Next a date, which, though sweet, has too rough a texture; then a chocolate raisin, wrinkled and familiar. To my five-year-old son Josh, this is Tu B’Shevat—some odd, asymmetrical fruit.

We are in the Jewish Community Center’s child care wing, where Josh goes three days a week while I work. Today is Tu B’Shevat, and when I come to take Josh home, his class is tasting Israeli fruit and learning about the holiday known as the New Year for Trees.

Josh doesn’t quite understand it, and I’m not exactly sure I do, either.  It seems to have something to do with rotating crops, and as trees can also be crops, I assume they need some rotation too, or at least a fallow time.
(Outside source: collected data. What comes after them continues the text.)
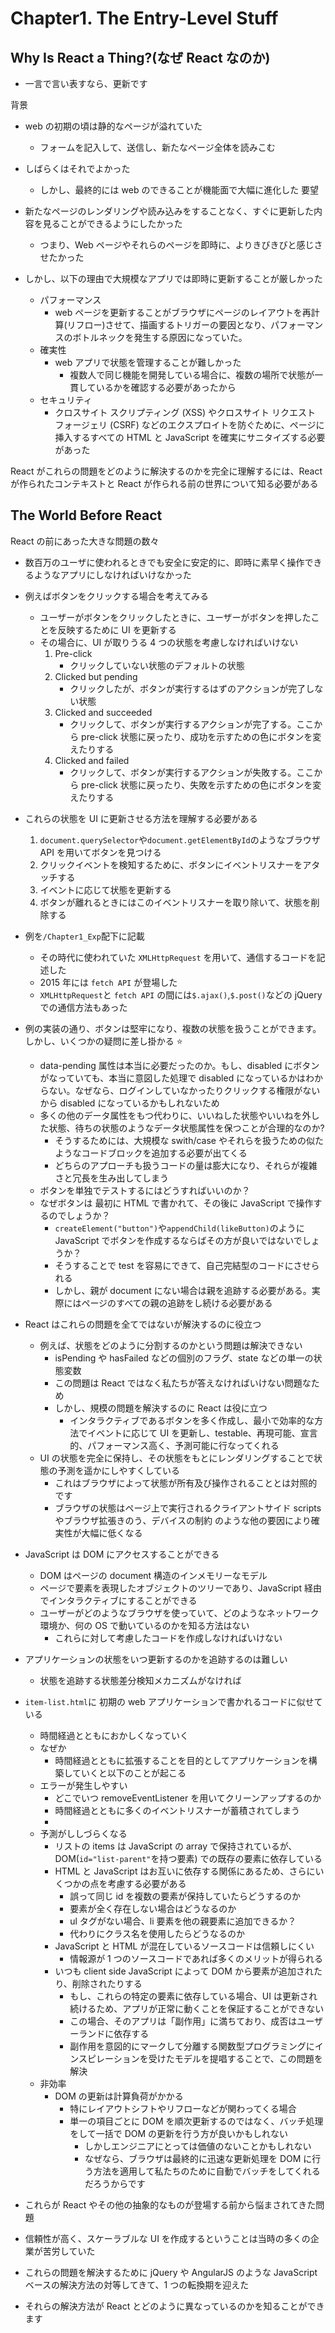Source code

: # Chapter1. The Entry-Level Stuff

## Why Is React a Thing?(なぜ React なのか)

- 一言で言い表すなら、更新です

背景

- web の初期の頃は静的なページが溢れていた
  - フォームを記入して、送信し、新たなページ全体を読みこむ
- しばらくはそれでよかった
  - しかし、最終的には web のできることが機能面で大幅に進化した
    要望
- 新たなページのレンダリングや読み込みをすることなく、すぐに更新した内容を見ることができるようにしたかった

  - つまり、Web ページやそれらのページを即時に、よりきびきびと感じさせたかった

- しかし、以下の理由で大規模なアプリでは即時に更新することが厳しかった
  - パフォーマンス
    - web ページを更新することがブラウザにページのレイアウトを再計算(リフロー)させて、描画するトリガーの要因となり、パフォーマンスのボトルネックを発生する原因になっていた。
  - 確実性
    - web アプリで状態を管理することが難しかった
      - 複数人で同じ機能を開発している場合に、複数の場所で状態が一貫しているかを確認する必要があったから
  - セキュリティ
    - クロスサイト スクリプティング (XSS) やクロスサイト リクエスト フォージェリ (CSRF) などのエクスプロイトを防ぐために、ページに挿入するすべての HTML と JavaScript を確実にサニタイズする必要があった

React がこれらの問題をどのように解決するのかを完全に理解するには、React が作られたコンテキストと React が作られる前の世界について知る必要がある

## The World Before React

React の前にあった大きな問題の数々

- 数百万のユーザに使われるときでも安全に安定的に、即時に素早く操作できるようなアプリにしなければいけなかった

- 例えばボタンをクリックする場合を考えてみる

  - ユーザーがボタンをクリックしたときに、ユーザーがボタンを押したことを反映するために UI を更新する
  - その場合に、UI が取りうる 4 つの状態を考慮しなければいけない
    1. Pre-click
       - クリックしていない状態のデフォルトの状態
    2. Clicked but pending
       - クリックしたが、ボタンが実行するはずのアクションが完了しない状態
    3. Clicked and succeeded
       - クリックして、ボタンが実行するアクションが完了する。ここから pre-click 状態に戻ったり、成功を示すための色にボタンを変えたりする
    4. Clicked and failed
       - クリックして、ボタンが実行するアクションが失敗する。ここから pre-click 状態に戻ったり、失敗を示すための色にボタンを変えたりする

- これらの状態を UI に更新させる方法を理解する必要がある

  1. `document.querySelector`や`document.getElementById`のようなブラウザ API を用いてボタンを見つける
  2. クリックイベントを検知するために、ボタンにイベントリスナーをアタッチする
  3. イベントに応じて状態を更新する
  4. ボタンが離れるときにはこのイベントリスナーを取り除いて、状態を削除する

- 例を`/Chapter1_Exp`配下に記載

  - その時代に使われていた `XMLHttpRequest` を用いて、通信するコードを記述した
  - 2015 年には `fetch API` が登場した
  - `XMLHttpRequest`と `fetch API` の間には`$.ajax()`,`$.post()`などの jQuery での通信方法もあった

- 例の実装の通り、ボタンは堅牢になり、複数の状態を扱うことができます。しかし、いくつかの疑問に差し掛かる ⭐️

  - data-pending 属性は本当に必要だったのか。もし、disabled にボタンがなっていても、本当に意図した処理で disabled になっているかはわからない。なぜなら、ログインしていなかったりクリックする権限がないから disabled になっているかもしれないため
  - 多くの他のデータ属性をもつ代わりに、いいねした状態やいいねを外した状態、待ちの状態のようなデータ状態属性を保つことが合理的なのか?
    - そうするためには、大規模な swith/case やそれらを扱うための似たようなコードブロックを追加する必要が出てくる
    - どちらのアプローチも扱うコードの量は膨大になり、それらが複雑さと冗長を生み出してしまう
  - ボタンを単独でテストするにはどうすればいいのか？
  - なぜボタンは 最初に HTML で書かれて、その後に JavaScript で操作するのでしょうか？
    - `createElement("button")`や`appendChild(likeButton)`のように JavaScript でボタンを作成するならばその方が良いではないでしょうか？
    - そうすることで test を容易にできて、自己完結型のコードにさせられる
    - しかし、親が document にない場合は親を追跡する必要がある。実際にはページのすべての親の追跡をし続ける必要がある

- React はこれらの問題を全てではないが解決するのに役立つ

  - 例えば、状態をどのように分割するのかという問題は解決できない
    - isPending や hasFailed などの個別のフラグ、state などの単一の状態変数
    - この問題は React ではなく私たちが答えなければいけない問題なため
    - しかし、規模の問題を解決するのに React は役に立つ
      - インタラクティブであるボタンを多く作成し、最小で効率的な方法でイベントに応じて UI を更新し、testable、再現可能、宣言的、パフォーマンス高く、予測可能に行なってくれる
  - UI の状態を完全に保持し、その状態をもとにレンダリングすることで状態の予測を遥かにしやすくしている
    - これはブラウザによって状態が所有及び操作されることとは対照的です
    - ブラウザの状態はページ上で実行されるクライアントサイド scripts やブラウザ拡張きのう、デバイスの制約 のような他の要因により確実性が大幅に低くなる

- JavaScript は DOM にアクセスすることができる

  - DOM はページの document 構造のインメモリーなモデル
  - ページで要素を表現したオブジェクトのツリーであり、JavaScript 経由でインタラクティブにすることができる
  - ユーザーがどのようなブラウザを使っていて、どのようなネットワーク環境か、何の OS で動いているのかを知る方法はない
    - これらに対して考慮したコードを作成しなければいけない

- アプリケーションの状態をいつ更新するのかを追跡するのは難しい

  - 状態を追跡する状態差分検知メカニズムがなければ

- `item-list.html`に 初期の web アプリケーションで書かれるコードに似せている
  - 時間経過とともにおかしくなっていく
  - なぜか
    - 時間経過とともに拡張することを目的としてアプリケーションを構築していくと以下のことが起こる
  - エラーが発生しやすい
    - どこでいつ removeEventListener を用いてクリーンアップするのか
    - 時間経過とともに多くのイベントリスナーが蓄積されてしまう
    -
  - 予測がししづらくなる
    - リストの items は JavaScript の array で保持されているが、DOM(`id="list-parent"`を持つ要素) での既存の要素に依存している
    - HTML と JavaScript はお互いに依存する関係にあるため、さらにいくつかの点を考慮する必要がある
      - 誤って同じ id を複数の要素が保持していたらどうするのか
      - 要素が全く存在しない場合はどうなるのか
      - ul タグがない場合、li 要素を他の親要素に追加できるか？
      - 代わりにクラス名を使用したらどうなるのか
    - JavaScript と HTML が混在しているソースコードは信頼しにくい
      - 情報源が 1 つのソースコードであれば多くのメリットが得られる
    - いつも client side JavaScript によって DOM から要素が追加されたり、削除されたりする
      - もし、これらの特定の要素に依存している場合、UI は更新され続けるため、アプリが正常に動くことを保証することができない
      - この場合、そのアプリは「副作用」に満ちており、成否はユーザーランドに依存する
      - 副作用を意図的にマークして分離する関数型プログラミングにインスピレーションを受けたモデルを提唱することで、この問題を解決
  - 非効率
    - DOM の更新は計算負荷がかかる
      - 特にレイアウトシフトやリフローなどが関わってくる場合
      - 単一の項目ごとに DOM を順次更新するのではなく、バッチ処理をして一括で DOM の更新を行う方が良いかもしれない
        - しかしエンジニアにとっては価値のないことかもしれない
        - なぜなら、ブラウザは最終的に迅速な更新処理を DOM に行う方法を適用して私たちのために自動でバッチをしてくれるだろうからです
- これらが React やその他の抽象的なものが登場する前から悩まされてきた問題
- 信頼性が高く、スケーラブルな UI を作成するということは当時の多くの企業が苦労していた

- これらの問題を解決するために jQuery や AngularJS のような JavaScript ベースの解決方法の対等してきて、1 つの転換期を迎えた

- それらの解決方法が React とどのように異なっているのかを知ることができます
Since we’re in the midst of winter here in Minnesota, it seems easy enough to be fallow.

Yet in Israel, the trees are probably starting to run with sap, and, I imagine there is greenery poking its head out of the ground. Years before my son was born, I was in Jerusalem, planting a tiny sapling. I look at Josh, who is utterly done with dried Israeli fruits and signaling that he’s about to run off unless I start dressing him. I kneel to put his coat, scarf, hat and boots on, wondering what he will remember about this holiday.

I celebrated Tu B’Shevat as a child in Hebrew day school, though I don’t think chocolate raisins had been one of the fruits we ate. At Josh’s age I knew next to nothing about Eretz Yisrael, and when told, it seemed as exotic as fairyland to me, a made-up country floating somewhere next to the castles I saw on The Wonderful World of Disney. The idea of people fighting, dying, or even living normally there never occurred to me; if it was home to anything it would have to be magic, like a dream.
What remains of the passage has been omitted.